There was a girl once that was afraid of saying “I love you” but after a while, she got over her fear and revelled in the blooming exultation of wanting to say it. That girl said it to someone, happy, smiling because it was correct and there was no fear attached, no turning back from the gaping yet welcoming truth. The idea of a feeling crashed inside her chest as waves on sand, shaking with the enormity of it; she carried it in her heart, a glorious gift of secret longing. Solid and golden, it was just beyond the hand of someone else, flittering; they kept it, shared, forever. Until it wasn’t.
There was a girl who loved writing. Words poured out of her, like expelling a breath; they tangled together in waves and shadows and created pictures she couldn’t see. She tasted the air and it echoed with words: there were letters in her smile and the solace she got was from creating a story. With eyes shining with new life, she took the whole world in as if it was hers to rebuild – as if she could change the world with a grin. She was poetic and altogether too whimsical, sharply realistic yet also prone to fantastical dreams in her spare time.
This girl devoured music, floating along with pianos and guitars yet grounded with her voice.
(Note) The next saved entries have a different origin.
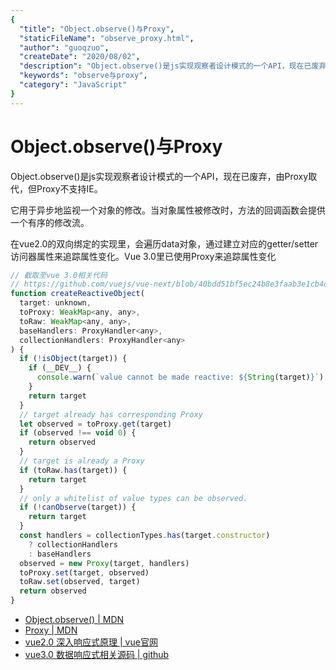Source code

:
```yaml
---
{
  "title": "Object.observe()与Proxy",
  "staticFileName": "observe_proxy.html",
  "author": "guoqzuo",
  "createDate": "2020/08/02",
  "description": "Object.observe()是js实现观察者设计模式的一个API，现在已废弃，由Proxy取代，但Proxy不支持IE。它用于异步地监视一个对象的修改。当对象属性被修改时，方法的回调函数会提供一个有序的修改流。在vue2.0的双向绑定的实现里，会遍历data对象，通过建立对应的getter/setter访问器属性来追踪属性变化。Vue 3.0里已使用Proxy来追踪属性变化",
  "keywords": "observe与proxy",
  "category": "JavaScript"
}
---
```

# Object.observe()与Proxy
Object.observe()是js实现观察者设计模式的一个API，现在已废弃，由Proxy取代，但Proxy不支持IE。

它用于异步地监视一个对象的修改。当对象属性被修改时，方法的回调函数会提供一个有序的修改流。

在vue2.0的双向绑定的实现里，会遍历data对象，通过建立对应的getter/setter访问器属性来追踪属性变化。Vue 3.0里已使用Proxy来追踪属性变化

```js
// 截取至vue 3.0相关代码
// https://github.com/vuejs/vue-next/blob/40bdd51bf5ec24b8e3faab3e1cb4d91b076e456a/packages/reactivity/src/reactive.ts#L99
function createReactiveObject(
  target: unknown,
  toProxy: WeakMap<any, any>,
  toRaw: WeakMap<any, any>,
  baseHandlers: ProxyHandler<any>,
  collectionHandlers: ProxyHandler<any>
) {
  if (!isObject(target)) {
    if (__DEV__) {
      console.warn(`value cannot be made reactive: ${String(target)}`)
    }
    return target
  }
  // target already has corresponding Proxy
  let observed = toProxy.get(target)
  if (observed !== void 0) {
    return observed
  }
  // target is already a Proxy
  if (toRaw.has(target)) {
    return target
  }
  // only a whitelist of value types can be observed.
  if (!canObserve(target)) {
    return target
  }
  const handlers = collectionTypes.has(target.constructor)
    ? collectionHandlers
    : baseHandlers
  observed = new Proxy(target, handlers)
  toProxy.set(target, observed)
  toRaw.set(observed, target)
  return observed
}
```

- [Object.observe() | MDN](https://developer.mozilla.org/zh-CN/docs/Web/JavaScript/Reference/Global_Objects/Object/observe)
- [Proxy | MDN](https://developer.mozilla.org/zh-CN/docs/Web/JavaScript/Reference/Global_Objects/Proxy)
- [vue2.0 深入响应式原理 | vue官网](https://cn.vuejs.org/v2/guide/reactivity.html)
- [vue3.0 数据响应式相关源码 | github ](https://github.com/vuejs/vue-next/tree/40bdd51bf5ec24b8e3faab3e1cb4d91b076e456a/packages/reactivity)


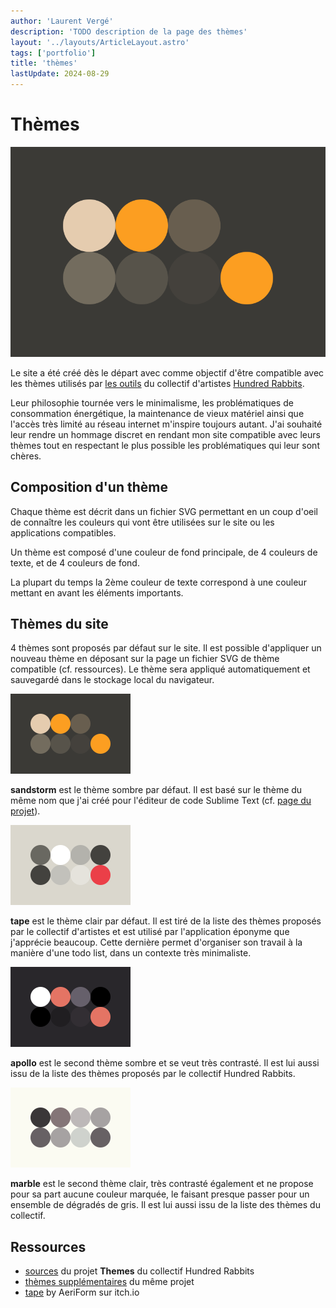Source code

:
 ```yaml
---
author: 'Laurent Vergé'
description: 'TODO description de la page des thèmes'
layout: '../layouts/ArticleLayout.astro'
tags: ['portfolio']
title: 'thèmes'
lastUpdate: 2024-08-29
---
```


# Thèmes

![sandstorm](./sandstorm.png)

Le site a été créé dès le départ avec comme objectif d'être compatible avec les thèmes utilisés par <a href="https://github.com/hundredrabbits" target="_blank">les outils</a> du collectif d'artistes <a href="https://100r.co/site/home.html" target="_blank">Hundred Rabbits</a>.

Leur philosophie tournée vers le minimalisme, les problématiques de consommation énergétique, la maintenance de vieux matériel ainsi que l'accès très limité au réseau internet m'inspire toujours autant. J'ai souhaité leur rendre un hommage discret en rendant mon site compatible avec leurs thèmes tout en respectant le plus possible les problématiques qui leur sont chères.

## Composition d'un thème

Chaque thème est décrit dans un fichier SVG permettant en un coup d'oeil de connaître les couleurs qui vont être utilisées sur le site ou les applications compatibles.

Un thème est composé d'une couleur de fond principale, de 4 couleurs de texte, et de 4 couleurs de fond.

La plupart du temps la 2ème couleur de texte correspond à une couleur mettant en avant les éléments importants.

## Thèmes du site

4 thèmes sont proposés par défaut sur le site. Il est possible d'appliquer un nouveau thème en déposant sur la page un fichier SVG de thème compatible (cf. ressources). Le thème sera appliqué automatiquement et sauvegardé dans le stockage local du navigateur.

![sandstorm](./sandstorm.svg)

**sandstorm** est le thème sombre par défaut. Il est basé sur le thème du même nom que j'ai créé pour l'éditeur de code Sublime Text (cf. [page du projet](/projects/sandstorm)).

![tape](./tape.svg)

**tape** est le thème clair par défaut. Il est tiré de la liste des thèmes proposés par le collectif d'artistes et est utilisé par l'application éponyme que j'apprécie beaucoup. Cette dernière permet d'organiser son travail à la manière d'une todo list, dans un contexte très minimaliste.

![apollo](./apollo.svg)

**apollo** est le second thème sombre et se veut très contrasté. Il est lui aussi issu de la liste des thèmes proposés par le collectif Hundred Rabbits.

![marble](./marble.svg)

**marble** est le second thème clair, très contrasté également et ne propose pour sa part aucune couleur marquée, le faisant presque passer pour un ensemble de dégradés de gris. Il est lui aussi issu de la liste des thèmes du collectif.

## Ressources

- <a href="https://github.com/hundredrabbits/Themes" target="_blank">sources</a> du projet **Themes** du collectif Hundred Rabbits
- <a href="https://github.com/hundredrabbits/Themes/tree/master/themes" target="_blank">thèmes supplémentaires</a> du même projet
- <a href="https://aeriform.itch.io/tape" target="_blank">tape</a> by AeriForm sur itch.io
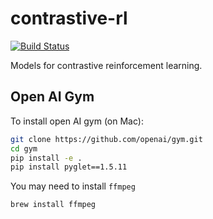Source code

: # contrastive-rl
[![Build Status](https://travis-ci.com/bee-hive/contrastive-rl.svg?branch=main)](https://travis-ci.com/github/bee-hive/contrastive-rl)

Models for contrastive reinforcement learning.

## Open AI Gym

To install open AI gym (on Mac):

```bash
git clone https://github.com/openai/gym.git
cd gym
pip install -e .
pip install pyglet==1.5.11
```

You may need to install `ffmpeg`

```bash
brew install ffmpeg
```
Singing, not bird-like but nature-like, connected her to reality in the same way that writing let her explore it. She would spent time smiling over songs, heart swelling as the individual notes gave her some identity. Now, that view is glorified – perhaps she just listened – but to me, she was beautiful in it.
Despite her protests, she adored learning – it lit a spark in her as she ranted over books, characters growing and being shaped inside her head. It was as if she herself was a book, filled with little nuances that only came to light after she didn’t know herself much any more. They were good traits, solid, dependable – she was motivated, a steady pulse of resolve thrumming round her body.
Loyal, strange, sometimes wild, heart fluttering at the touch of a hand and when she kissed someone for the first time, her heart would warm whenever she thought of it. There was a little basket of memories she kept inside there, of people who loved her and called her beautiful – of the people she believed when they told her, even if she said she didn’t. Looking at her now, you wouldn’t think it; she doesn’t think it. Was that how she really was? Is she pretending she was more? When I think of her, though, I think of someone who, though still within me, was far more open and happily honest.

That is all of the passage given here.